El mayor sindicato de Bolivia da ultimátum de 24 horas para restablecer el orden y no ir a una huelga generalizada

La Central Obrera Boliviana, el mayor sindicato de Bolivia, ha dado este martes un ultimátum de 24 horas para restablecer el orden en el país y evitar así llamar a una huelga generalizada.

El secretario general de la Central Obrera Boliviana (COB), Juan Carlos Huarachi, llamó a "líderes políticos y cívicos" a restablecer el orden constitucional en el lapso de un día, a fin de evitar un paro nacional.

"Líderes políticos y cívicos que han ocasionado todo este caos, les damos 24 horas para restablecer el orden constitucional, la paz social y la unidad del pueblo boliviano y evitar más derramamiento de sangre y violencia (...) Nuestro país no se merece esto, la historia un día los juzgará", dijo Huarachi.

Más adelante el integrante de la Central Obrera Boliviana insta a cumplir el llamado para evitar una huelga general indefinida con "movilización y traslado de sus sectores afiliados" hacia La Paz para "establecer el orden en el país".

El dirigente también denunció que las acciones de calle que se han desatado en el país han logrado "amenazar a las personas, dañar a sus familias, golpear a mujeres y hombres, torturar, perseguir y amenazar, violando los derechos humanos".

¿Qué pasó en Bolivia?

La crisis política, institucional y social en Bolivia comenzó el pasado 20 de octubre, cuando la oposición se negó a aceptar los resultados de los comicios, que daban ventaja a Morales.

La primera demanda de los opositores, que desde esa misma noche generaron violencia en varias ciudades del país, fue la convocatoria a una segunda vuelta electoral, entre Morales y el candidato Carlos Mesa.

Sin embargo, cinco días después, el Tribunal Supremo Electoral (TSE) confirmó la victoria del mandatario, sin necesidad de segunda vuelta.
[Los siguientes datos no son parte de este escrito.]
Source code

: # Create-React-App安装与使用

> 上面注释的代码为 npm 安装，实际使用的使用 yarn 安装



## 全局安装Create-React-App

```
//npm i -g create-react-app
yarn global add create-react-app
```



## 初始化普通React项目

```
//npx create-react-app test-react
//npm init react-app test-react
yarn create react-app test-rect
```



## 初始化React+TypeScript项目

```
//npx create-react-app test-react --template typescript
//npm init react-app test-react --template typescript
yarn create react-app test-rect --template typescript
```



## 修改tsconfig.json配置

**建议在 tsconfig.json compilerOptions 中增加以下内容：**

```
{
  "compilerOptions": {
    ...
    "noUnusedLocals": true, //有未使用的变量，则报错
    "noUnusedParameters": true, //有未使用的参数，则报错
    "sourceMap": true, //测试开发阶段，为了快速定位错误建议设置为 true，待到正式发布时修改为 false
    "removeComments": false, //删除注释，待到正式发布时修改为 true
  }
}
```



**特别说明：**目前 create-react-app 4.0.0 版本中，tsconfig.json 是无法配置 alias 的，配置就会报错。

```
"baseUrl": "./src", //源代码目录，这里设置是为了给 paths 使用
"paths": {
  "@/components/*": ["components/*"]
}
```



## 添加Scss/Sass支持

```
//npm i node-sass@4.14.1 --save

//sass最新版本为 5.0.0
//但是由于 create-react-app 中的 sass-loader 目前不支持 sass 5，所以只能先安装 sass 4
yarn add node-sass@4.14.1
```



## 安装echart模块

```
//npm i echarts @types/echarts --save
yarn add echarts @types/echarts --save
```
Las manifestaciones se intensificaron.

El Gobierno aceptó una auditoría de la Organización de Estados Americanos (OEA), que concluyó que hubo "irregularidades en el proceso electoral", por lo que instó a repetir los comicios.

Morales acató la recomendación de la OEA y anunció que convocaría nuevas elecciones; sin embargo, la demanda de los opositores había cambiado y ahora exigían la renuncia del Jefe de Estado y el llamado a comicios, sin la participación del mandatario ni del vicepresidente García Linera.

A los opositores, se sumaron los jefes de las Fuerzas Armadas y de la Policía de Bolivia, quienes le pidieron a Morales renunciar.

Horas después, se conoció la dimisión de Morales, quien dijo que dejaba el cargo para que Carlos Mesa y el jefe opositor del Comité Cívico de Santa Cruz, Luis Fernando Camacho, cesaran la persecución a los dirigentes sindicales, dejaran de propiciar la quema de casa de funcionarios públicos y pararan de "secuestrar y maltratar" a los familiares de los líderes indígenas.

Este martes, Morales, denunció que en su país "se ha consumido el golpe más artero y nefasto de la historia", tras la autoproclamación como mandataria interina de la legisladora opositora, Jeanine Áñez.